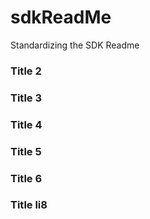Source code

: # sdkReadMe
Standardizing the SDK Readme


### Title 2

### Title 3

### Title 4

### Title 5

### Title 6

### Title li8




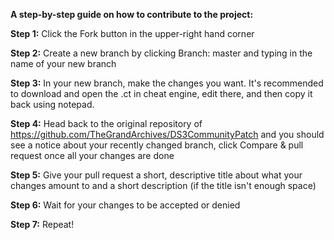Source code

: **A step-by-step guide on how to contribute to the project:**

__Step 1:__ Click the Fork button in the upper-right hand corner

__Step 2:__ Create a new branch by clicking Branch: master and typing in the name of your new branch

__Step 3:__ In your new branch, make the changes you want. It's recommended to download and open the .ct in cheat engine, edit there, and then copy it back using notepad.

__Step 4:__ Head back to the original repository of https://github.com/TheGrandArchives/DS3CommunityPatch and you should see a notice about your recently changed branch, click Compare & pull request once all your changes are done

__Step 5:__ Give your pull request a short, descriptive title about what your changes amount to and a short description (if the title isn't enough space)

__Step 6:__ Wait for your changes to be accepted or denied

__Step 7:__ Repeat!
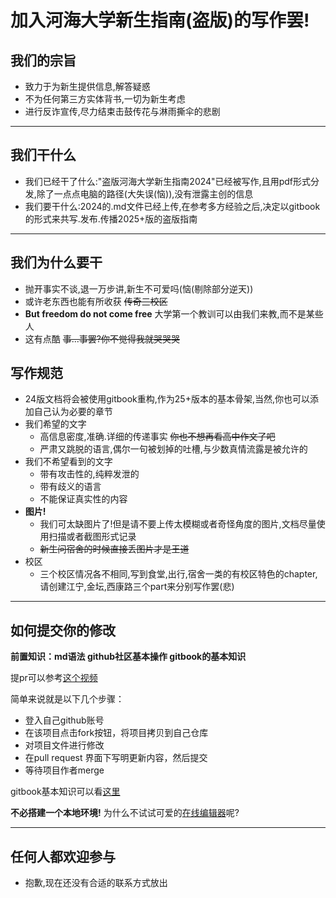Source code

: # 加入河海大学新生指南(盗版)的写作罢!

## 我们的宗旨
- 致力于为新生提供信息,解答疑惑
- 不为任何第三方实体背书,一切为新生考虑
- 进行反诈宣传,尽力结束击鼓传花与淋雨撕伞的悲剧
-------------------------------
## 我们干什么
- 我们已经干了什么:"盗版河海大学新生指南2024"已经被写作,且用pdf形式分发,除了一点点电脑的路径(大失误(恼)),没有泄露主创的信息
- 我们要干什么:2024的.md文件已经上传,在参考多方经验之后,决定以gitbook的形式来共写.发布.传播2025+版的盗版指南
-------------------------------

## 我们为什么要干
- 抛开事实不谈,退一万步讲,新生不可爱吗(恼(剔除部分逆天))
- 或许老东西也能有所收获 ~~传奇三校区~~
- **But freedom do not come free** 大学第一个教训可以由我们来教,而不是某些人
- 这有点酷 ~~事...事罢?你不觉得我就哭哭哭~~

## 写作规范
- 24版文档将会被使用gitbook重构,作为25+版本的基本骨架,当然,你也可以添加自己认为必要的章节
- 我们希望的文字
  - 高信息密度,准确.详细的传递事实 ~~你也不想再看高中作文了吧~~
  - 严肃又跳脱的语言,偶尔一句被划掉的吐槽,与少数真情流露是被允许的
- 我们不希望看到的文字
  - 带有攻击性的,纯粹发泄的
  - 带有歧义的语言
  - 不能保证真实性的内容
- **图片!**
  - 我们可太缺图片了!但是请不要上传太模糊或者奇怪角度的图片,文档尽量使用扫描或者截图形式记录
  - ~~新生问宿舍的时候直接丢图片才是王道~~
- 校区
  - 三个校区情况各不相同,写到食堂,出行,宿舍一类的有校区特色的chapter,请创建江宁,金坛,西康路三个part来分别写作罢(悲)

-------------------------------
## 如何提交你的修改
**前置知识：md语法 github社区基本操作 gitbook的基本知识**

提pr可以参考[这个视频](https://www.bilibili.com/video/BV1ei4y1s7pU/ "如何提交pr")

简单来说就是以下几个步骤：
- 登入自己github账号
- 在该项目点击fork按钮，将项目拷贝到自己仓库
- 对项目文件进行修改
- 在pull request 界面下写明更新内容，然后提交
- 等待项目作者merge

gitbook基本知识可以看[这里](https://jiangminggithub.github.io/gitbook/4-config.html)  

**不必搭建一个本地环境!** 为什么不试试可爱的[在线编辑器](https://www.gitbook.com/)呢?

-------------------------------
## 任何人都欢迎参与
- 抱歉,现在还没有合适的联系方式放出
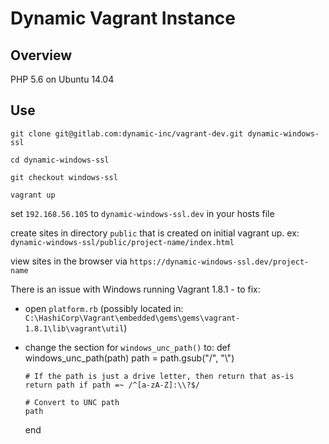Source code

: # Dynamic Vagrant Instance

## Overview

PHP 5.6 on Ubuntu 14.04

## Use

`git clone git@gitlab.com:dynamic-inc/vagrant-dev.git dynamic-windows-ssl`

`cd dynamic-windows-ssl` 

`git checkout windows-ssl`

`vagrant up`

set `192.168.56.105` to `dynamic-windows-ssl.dev` in your hosts file

create sites in directory `public`  that is created on initial vagrant up. ex: `dynamic-windows-ssl/public/project-name/index.html`

view sites in the browser via `https://dynamic-windows-ssl.dev/project-name`

There is an issue with Windows running Vagrant 1.8.1 - to fix:
- open `platform.rb` (possibly located in: `C:\HashiCorp\Vagrant\embedded\gems\gems\vagrant-1.8.1\lib\vagrant\util`)
- change the section for `windows_unc_path()` to:
	def windows_unc_path(path)
      path = path.gsub("/", "\\")

      # If the path is just a drive letter, then return that as-is
      return path if path =~ /^[a-zA-Z]:\\?$/

      # Convert to UNC path
      path
    end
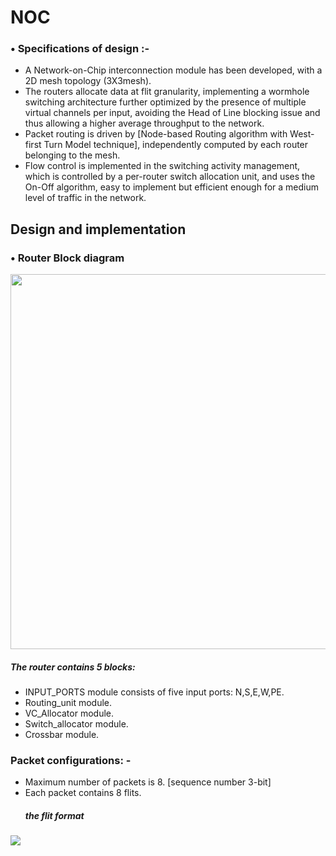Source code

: # NOC 
### • Specifications of design :-
- A Network-on-Chip interconnection module has been developed, with a 
2D mesh topology (3X3mesh).
- The routers allocate data at flit granularity, implementing a wormhole 
switching architecture further optimized by the presence of multiple 
virtual channels per input, avoiding the Head of Line blocking issue and 
thus allowing a higher average throughput to the network.
-  Packet routing is driven by [Node-based Routing algorithm with West-first Turn Model technique], independently computed by each router 
belonging to the mesh.
- Flow control is implemented in the switching activity management, which 
is controlled by a per-router switch allocation unit, and uses the On-Off 
algorithm, easy to implement but efficient enough for a medium level of 
traffic in the network.
## Design and implementation 
### • Router Block diagram
<img src="https://github.com/sarakady/NOC-Project/assets/113397553/bb159111-d2f6-433a-877a-93ad522a2c14" width="600" height="600">

##### The router contains 5 blocks:
- INPUT_PORTS module consists of five input ports: N,S,E,W,PE.
- Routing_unit module.
- VC_Allocator module.
- Switch_allocator module.
- Crossbar module. 
### Packet configurations: -
- Maximum number of packets is 8. [sequence number 3-bit]
- Each packet contains 8 flits.
  ##### the flit format
 <img src="https://github.com/sarakady/NOC-Project/assets/113397553/877d3a14-6bf2-4396-8564-098ed2c154ab"> 

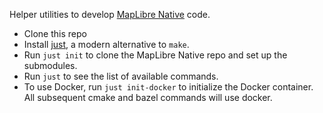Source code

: Helper utilities to develop [MapLibre Native](https://github.com/maplibre/maplibre-native) code.

* Clone this repo
* Install [just](https://github.com/casey/just#readme), a modern alternative to `make`.
* Run `just init` to clone the MapLibre Native repo and set up the submodules.
* Run `just` to see the list of available commands.
* To use Docker, run `just init-docker` to initialize the Docker container. All subsequent cmake and bazel commands will use docker.
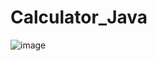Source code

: # Calculator_Java

![image](https://github.com/springhana/Calculator_Java/assets/97121074/a185eb3e-3fa9-40c9-be93-ff60f755e9dd)
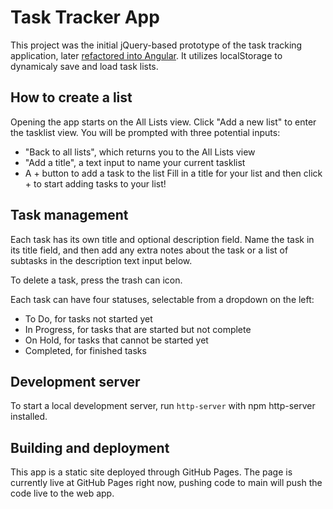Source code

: # Task Tracker App

This project was the initial jQuery-based prototype of the task tracking application, later [refactored into Angular](https://ghostyboyy97.github.io/tasktracker_angular/). It utilizes localStorage to dynamicaly save and load task lists.

## How to create a list

Opening the app starts on the All Lists view. Click "Add a new list" to enter the tasklist view. You will be prompted with three potential inputs:
- "Back to all lists", which returns you to the All Lists view
- "Add a title", a text input to name your current tasklist
- A + button to add a task to the list
Fill in a title for your list and then click + to start adding tasks to your list!

## Task management

Each task has its own title and optional description field. Name the task in its title field, and then add any extra notes about the task or a list of subtasks in the description text input below.

To delete a task, press the trash can icon.

Each task can have four statuses, selectable from a dropdown on the left:
- To Do, for tasks not started yet
- In Progress, for tasks that are started but not complete
- On Hold, for tasks that cannot be started yet
- Completed, for finished tasks

## Development server

To start a local development server, run `http-server` with npm http-server installed.

## Building and deployment

This app is a static site deployed through GitHub Pages. The page is currently live at GitHub Pages right now, pushing code to main will push the code live to the web app.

Your assignment
Please transcribe exactly the lines from the start of the records through the line containing "- 或许老东西也能有所收获 ~~传奇三校区~~", leaving the pictures out.

Task response
Source code

: # sdkReadMe
Standardizing the SDK Readme


### Title 2

### Title 3

### Title 4

### Title 5

### Title 6

### Title li8




Source code

: **A step-by-step guide on how to contribute to the project:**

__Step 1:__ Click the Fork button in the upper-right hand corner

__Step 2:__ Create a new branch by clicking Branch: master and typing in the name of your new branch

__Step 3:__ In your new branch, make the changes you want. It's recommended to download and open the .ct in cheat engine, edit there, and then copy it back using notepad.

__Step 4:__ Head back to the original repository of https://github.com/TheGrandArchives/DS3CommunityPatch and you should see a notice about your recently changed branch, click Compare & pull request once all your changes are done

__Step 5:__ Give your pull request a short, descriptive title about what your changes amount to and a short description (if the title isn't enough space)

__Step 6:__ Wait for your changes to be accepted or denied

__Step 7:__ Repeat!
Source code

: # 加入河海大学新生指南(盗版)的写作罢!

## 我们的宗旨
- 致力于为新生提供信息,解答疑惑
- 不为任何第三方实体背书,一切为新生考虑
- 进行反诈宣传,尽力结束击鼓传花与淋雨撕伞的悲剧
-------------------------------
## 我们干什么
- 我们已经干了什么:"盗版河海大学新生指南2024"已经被写作,且用pdf形式分发,除了一点点电脑的路径(大失误(恼)),没有泄露主创的信息
- 我们要干什么:2024的.md文件已经上传,在参考多方经验之后,决定以gitbook的形式来共写.发布.传播2025+版的盗版指南
-------------------------------

## 我们为什么要干
- 抛开事实不谈,退一万步讲,新生不可爱吗(恼(剔除部分逆天))
- 或许老东西也能有所收获 ~~传奇三校区~~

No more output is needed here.